## EXERCISE AIM
Output every entry below word for word, without its pictures.

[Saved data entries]
● ● ● ●

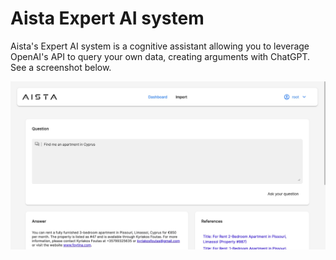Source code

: 
# Aista Expert AI system

Aista's Expert AI system is a cognitive assistant allowing you to leverage OpenAI's API to query
your own data, creating arguments with ChatGPT. See a screenshot below.

![Aista Expert AI system](https://raw.githubusercontent.com/polterguy/expert-ai/master/Aista-Expert-AI.jpeg)
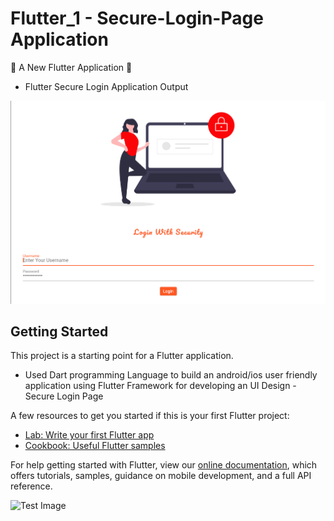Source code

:# Flutter_1 - Secure-Login-Page Application

🌸 A New Flutter Application 🌸
* Flutter Secure Login Application Output

![Test Image](https://github.com/iamprateeksmith/Flutter_1-SecureLoginPage/blob/DAY-4/assets/images/Flutter%20Secure%20Login%20Application.png?raw=true)

## Getting Started

This project is a starting point for a Flutter application.

* Used Dart programming Language to build an android/ios user friendly application using Flutter Framework for developing an UI Design - Secure Login Page

A few resources to get you started if this is your first Flutter project:

- [Lab: Write your first Flutter app](https://flutter.dev/docs/get-started/codelab)
- [Cookbook: Useful Flutter samples](https://flutter.dev/docs/cookbook)

For help getting started with Flutter, view our
[online documentation](https://flutter.dev/docs), which offers tutorials,
samples, guidance on mobile development, and a full API reference.


![Test Image](https://www.chrisel.net/img/flutter-banner.jpg)
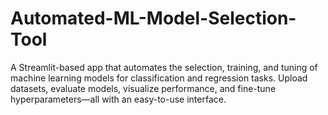 # Automated-ML-Model-Selection-Tool
A Streamlit-based app that automates the selection, training, and tuning of machine learning models for classification and regression tasks. Upload datasets, evaluate models, visualize performance, and fine-tune hyperparameters—all with an easy-to-use interface.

● ● ● ●

## THE COMPLETED TASK
Source code

: 
# Aista Expert AI system

Aista's Expert AI system is a cognitive assistant allowing you to leverage OpenAI's API to query
your own data, creating arguments with ChatGPT. See a screenshot below.

![Aista Expert AI system](https://raw.githubusercontent.com/polterguy/expert-ai/master/Aista-Expert-AI.jpeg)
Source code

:# Flutter_1 - Secure-Login-Page Application

🌸 A New Flutter Application 🌸
* Flutter Secure Login Application Output

![Test Image](https://github.com/iamprateeksmith/Flutter_1-SecureLoginPage/blob/DAY-4/assets/images/Flutter%20Secure%20Login%20Application.png?raw=true)

## Getting Started

This project is a starting point for a Flutter application.

* Used Dart programming Language to build an android/ios user friendly application using Flutter Framework for developing an UI Design - Secure Login Page

A few resources to get you started if this is your first Flutter project:

- [Lab: Write your first Flutter app](https://flutter.dev/docs/get-started/codelab)
- [Cookbook: Useful Flutter samples](https://flutter.dev/docs/cookbook)

For help getting started with Flutter, view our
[online documentation](https://flutter.dev/docs), which offers tutorials,
samples, guidance on mobile development, and a full API reference.


![Test Image](https://www.chrisel.net/img/flutter-banner.jpg)
 # Automated-ML-Model-Selection-Tool
A Streamlit-based app that automates the selection, training, and tuning of machine learning models for classification and regression tasks. Upload datasets, evaluate models, visualize performance, and fine-tune hyperparameters—all with an easy-to-use interface.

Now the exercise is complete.